I am always looking for new ways to do things that will either allow me to do what's necessary in less time, or cause the least amount of angst whilst doing it.
While whining to a friend this morning about that pesky linen, which was causing me the most grief not in the weaving but in the winding of the bobbins, the proverbial light came on over my head.
My doubling stand is set up so that the two yarns come up out of a two stage bucket and run over an S hook that dangles from a hook in the ceiling.
The linen is just springy and wire-y enough that if I wound too fast, or just because it wanted to be pesky, the linen would leap off the S hook. Sometimes just one, sometimes both, but either way it meant that the yarn broke, or the two threads got out of alignment. In the long run it meant that winding bobbins was becoming a bit of a teeth grinding time for me.
As I was describing the pesky behaviour, I thought how much better it would be if the yarn ran through a ring. No way the yarn could escape! Ah-ha, says I - I do believe that I have a one inch tack ring in my toolbox!

I did have a ring handy so I put it up on the hook....

....a close up so you can see how it looks....and voila! Well behaved - or at least well controlled - linen!
Now for the item of faith...
The other thing related to the tea towels that had been vaguely bothering me was beaming the 2/16 warps. Since I had never been taught how to do this but just kept working at it until I sort of got it figured out I wondered if there wasn't a still simpler and faster way than what I was doing.

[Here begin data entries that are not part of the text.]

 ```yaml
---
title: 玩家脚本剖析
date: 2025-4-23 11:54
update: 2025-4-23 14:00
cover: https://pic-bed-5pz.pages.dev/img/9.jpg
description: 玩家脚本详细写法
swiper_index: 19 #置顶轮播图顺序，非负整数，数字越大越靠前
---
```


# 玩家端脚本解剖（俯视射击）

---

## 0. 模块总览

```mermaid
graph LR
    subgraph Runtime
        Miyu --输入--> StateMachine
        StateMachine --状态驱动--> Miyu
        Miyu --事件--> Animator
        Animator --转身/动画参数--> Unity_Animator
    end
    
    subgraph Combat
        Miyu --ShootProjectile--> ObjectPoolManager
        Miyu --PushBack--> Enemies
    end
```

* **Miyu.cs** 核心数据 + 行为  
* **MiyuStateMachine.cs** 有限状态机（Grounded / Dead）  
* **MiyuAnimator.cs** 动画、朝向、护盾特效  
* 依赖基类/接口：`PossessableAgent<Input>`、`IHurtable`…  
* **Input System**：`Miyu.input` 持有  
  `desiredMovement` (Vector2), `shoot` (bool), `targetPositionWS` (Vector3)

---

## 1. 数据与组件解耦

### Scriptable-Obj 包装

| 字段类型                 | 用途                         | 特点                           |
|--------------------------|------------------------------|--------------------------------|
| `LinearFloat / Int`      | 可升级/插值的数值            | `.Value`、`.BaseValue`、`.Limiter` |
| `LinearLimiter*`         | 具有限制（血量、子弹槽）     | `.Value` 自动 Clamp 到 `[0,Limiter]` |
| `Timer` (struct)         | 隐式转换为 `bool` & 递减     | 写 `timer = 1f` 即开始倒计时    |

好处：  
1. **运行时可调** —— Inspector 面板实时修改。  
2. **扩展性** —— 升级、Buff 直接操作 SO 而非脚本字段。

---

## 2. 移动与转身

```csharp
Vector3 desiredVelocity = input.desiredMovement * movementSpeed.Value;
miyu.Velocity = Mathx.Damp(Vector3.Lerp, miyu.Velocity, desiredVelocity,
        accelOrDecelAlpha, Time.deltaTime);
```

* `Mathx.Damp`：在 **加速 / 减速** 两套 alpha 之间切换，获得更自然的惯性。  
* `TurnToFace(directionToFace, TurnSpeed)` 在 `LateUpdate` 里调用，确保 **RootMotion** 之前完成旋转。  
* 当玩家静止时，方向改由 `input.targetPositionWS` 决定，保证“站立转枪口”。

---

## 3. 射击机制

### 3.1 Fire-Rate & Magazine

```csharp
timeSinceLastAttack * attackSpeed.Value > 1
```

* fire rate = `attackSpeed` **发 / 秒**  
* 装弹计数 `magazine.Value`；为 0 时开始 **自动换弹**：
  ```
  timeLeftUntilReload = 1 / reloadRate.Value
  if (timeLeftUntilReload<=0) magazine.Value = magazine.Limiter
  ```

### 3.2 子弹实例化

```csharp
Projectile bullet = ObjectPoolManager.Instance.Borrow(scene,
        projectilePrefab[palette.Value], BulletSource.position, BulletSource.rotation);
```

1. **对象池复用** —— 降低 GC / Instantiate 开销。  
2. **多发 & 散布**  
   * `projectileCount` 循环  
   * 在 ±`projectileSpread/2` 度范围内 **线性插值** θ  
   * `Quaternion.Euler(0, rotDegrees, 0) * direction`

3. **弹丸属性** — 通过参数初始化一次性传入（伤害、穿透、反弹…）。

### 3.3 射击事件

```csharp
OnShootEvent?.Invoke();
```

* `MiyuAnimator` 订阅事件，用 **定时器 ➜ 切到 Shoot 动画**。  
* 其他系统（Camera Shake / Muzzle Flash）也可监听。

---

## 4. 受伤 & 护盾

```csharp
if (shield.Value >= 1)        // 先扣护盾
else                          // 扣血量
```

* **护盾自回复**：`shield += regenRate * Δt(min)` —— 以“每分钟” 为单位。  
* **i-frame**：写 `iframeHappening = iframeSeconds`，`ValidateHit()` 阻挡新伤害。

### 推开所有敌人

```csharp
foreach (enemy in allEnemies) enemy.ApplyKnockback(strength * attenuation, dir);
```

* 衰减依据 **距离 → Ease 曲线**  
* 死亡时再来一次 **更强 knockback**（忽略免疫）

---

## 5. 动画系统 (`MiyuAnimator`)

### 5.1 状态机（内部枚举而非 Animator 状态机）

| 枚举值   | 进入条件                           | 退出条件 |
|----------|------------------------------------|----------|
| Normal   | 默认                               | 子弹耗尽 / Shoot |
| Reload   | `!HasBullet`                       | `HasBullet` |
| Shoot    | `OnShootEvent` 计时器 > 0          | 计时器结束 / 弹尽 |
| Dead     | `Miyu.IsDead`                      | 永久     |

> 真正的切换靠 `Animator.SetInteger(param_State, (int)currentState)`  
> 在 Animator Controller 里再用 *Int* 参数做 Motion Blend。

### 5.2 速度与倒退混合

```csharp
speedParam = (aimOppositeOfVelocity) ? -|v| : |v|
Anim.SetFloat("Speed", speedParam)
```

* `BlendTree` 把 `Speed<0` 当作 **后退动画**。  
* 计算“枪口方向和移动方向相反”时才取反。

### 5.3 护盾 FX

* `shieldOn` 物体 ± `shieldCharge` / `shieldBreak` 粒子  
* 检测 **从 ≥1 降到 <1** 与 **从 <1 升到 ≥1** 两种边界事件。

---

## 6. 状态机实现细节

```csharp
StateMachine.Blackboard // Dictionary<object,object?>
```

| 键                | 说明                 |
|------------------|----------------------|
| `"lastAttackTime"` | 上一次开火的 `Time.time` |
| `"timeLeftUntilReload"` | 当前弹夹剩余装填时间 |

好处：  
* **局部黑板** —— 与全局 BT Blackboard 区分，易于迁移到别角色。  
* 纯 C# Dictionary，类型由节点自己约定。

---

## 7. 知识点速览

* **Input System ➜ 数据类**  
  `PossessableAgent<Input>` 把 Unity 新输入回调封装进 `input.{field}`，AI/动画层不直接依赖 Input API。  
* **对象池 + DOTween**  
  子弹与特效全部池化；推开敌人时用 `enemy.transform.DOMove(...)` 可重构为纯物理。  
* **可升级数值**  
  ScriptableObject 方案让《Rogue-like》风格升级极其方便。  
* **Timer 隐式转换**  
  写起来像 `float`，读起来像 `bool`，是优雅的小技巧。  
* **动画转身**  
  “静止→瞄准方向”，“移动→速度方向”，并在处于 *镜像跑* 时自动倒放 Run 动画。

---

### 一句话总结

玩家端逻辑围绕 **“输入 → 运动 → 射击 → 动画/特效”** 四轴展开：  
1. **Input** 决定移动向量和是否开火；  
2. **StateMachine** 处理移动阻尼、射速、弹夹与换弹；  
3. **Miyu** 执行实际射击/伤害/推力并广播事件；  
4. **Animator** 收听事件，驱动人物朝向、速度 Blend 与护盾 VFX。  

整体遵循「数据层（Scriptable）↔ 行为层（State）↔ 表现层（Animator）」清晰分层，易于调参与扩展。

On the last warp I thought to myself, why am I strumming and brushing this warp? Didn't I do a good enough job that it should just wind on? So I didn't, and it did, with just one thread that snagged and broke.
This time I thought, okay, let's try this again and see if it was just a fluke, but let's also try something a little bit different. So instead of keeping the lease sticks between the reed and the breast beam I moved them beyond the breast beam to between that and the valet.

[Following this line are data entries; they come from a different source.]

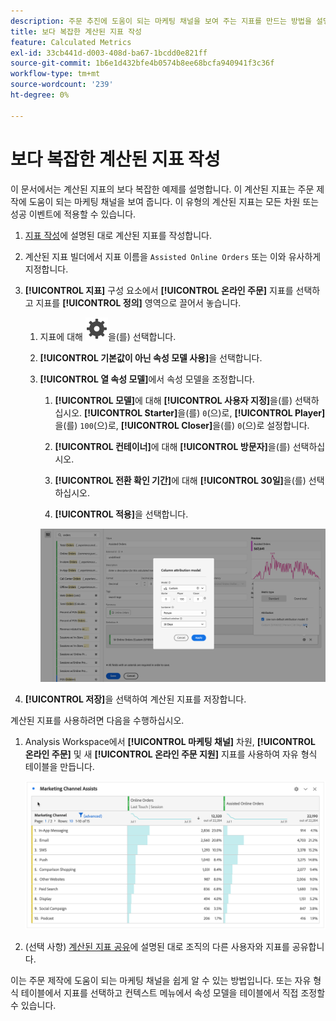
 ```yaml
---
description: 주문 추진에 도움이 되는 마케팅 채널을 보여 주는 지표를 만드는 방법을 설명합니다.
title: 보다 복잡한 계산된 지표 작성
feature: Calculated Metrics
exl-id: 33cb441d-d003-408d-ba67-1bcdd0e821ff
source-git-commit: 1b6e1d432bfe4b0574b8ee68bcfa940941f3c36f
workflow-type: tm+mt
source-wordcount: '239'
ht-degree: 0%

---
```


# 보다 복잡한 계산된 지표 작성

이 문서에서는 계산된 지표의 보다 복잡한 예제를 설명합니다. 이 계산된 지표는 주문 제작에 도움이 되는 마케팅 채널을 보여 줍니다. 이 유형의 계산된 지표는 모든 차원 또는 성공 이벤트에 적용할 수 있습니다.

1. [지표 작성](/help/components/calc-metrics/cm-workflow/cm-build-metrics.md)에 설명된 대로 계산된 지표를 작성합니다.

1. 계산된 지표 빌더에서 지표 이름을 `Assisted Online Orders` 또는 이와 유사하게 지정합니다.

1. **[!UICONTROL 지표]** 구성 요소에서 **[!UICONTROL 온라인 주문]** 지표를 선택하고 지표를 **[!UICONTROL 정의]** 영역으로 끌어서 놓습니다.

   1. 지표에 대해 ![설정](/help/assets/icons/Setting.svg)을(를) 선택합니다.
   1. **[!UICONTROL 기본값이 아닌 속성 모델 사용]**&#x200B;을 선택합니다.
   1. **[!UICONTROL 열 속성 모델]**&#x200B;에서 속성 모델을 조정합니다.
      1. **[!UICONTROL 모델]**&#x200B;에 대해 **[!UICONTROL 사용자 지정]**&#x200B;을(를) 선택하십시오. **[!UICONTROL Starter]**&#x200B;을(를) `0`(으)로, **[!UICONTROL Player]**&#x200B;을(를) `100`(으)로, **[!UICONTROL Closer]**&#x200B;을(를) `0`(으)로 설정합니다.
      1. **[!UICONTROL 컨테이너]**&#x200B;에 대해 **[!UICONTROL 방문자]**&#x200B;을(를) 선택하십시오.
      1. **[!UICONTROL 전환 확인 기간]**&#x200B;에 대해 **[!UICONTROL 30일]**&#x200B;을(를) 선택하십시오.

      1. **[!UICONTROL 적용]**&#x200B;을 선택합니다.

      ![열 속성 모델](assets/complex-calculated-metric.png)

1. **[!UICONTROL 저장]**&#x200B;을 선택하여 계산된 지표를 저장합니다.

계산된 지표를 사용하려면 다음을 수행하십시오.

1. Analysis Workspace에서 **[!UICONTROL 마케팅 채널]** 차원, **[!UICONTROL 온라인 주문]** 및 새 **[!UICONTROL 온라인 주문 지원]** 지표를 사용하여 자유 형식 테이블을 만듭니다.

   ![마케팅 채널 지원 온라인 주문](assets/marketing-channel-assists.png)

1. (선택 사항) [계산된 지표 공유](/help/components/calc-metrics/cm-workflow/cm-sharing.md)에 설명된 대로 조직의 다른 사용자와 지표를 공유합니다.

이는 주문 제작에 도움이 되는 마케팅 채널을 쉽게 알 수 있는 방법입니다. 또는 자유 형식 테이블에서 지표를 선택하고 컨텍스트 메뉴에서 속성 모델을 테이블에서 직접 조정할 수 있습니다.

There were several improvements noticed. For one thing I had a much longer area that could be wound on before anything needed to be adjusted/moved. The chains stayed much neater. There were very few snags or loose threads until the last two yards (11 meter long warp) at which point I took out the brush and quickly dealt with those.
In the end I figure I halved the beaming time and much less fussing.
Happy new year and lots of fibre finessing to everyone!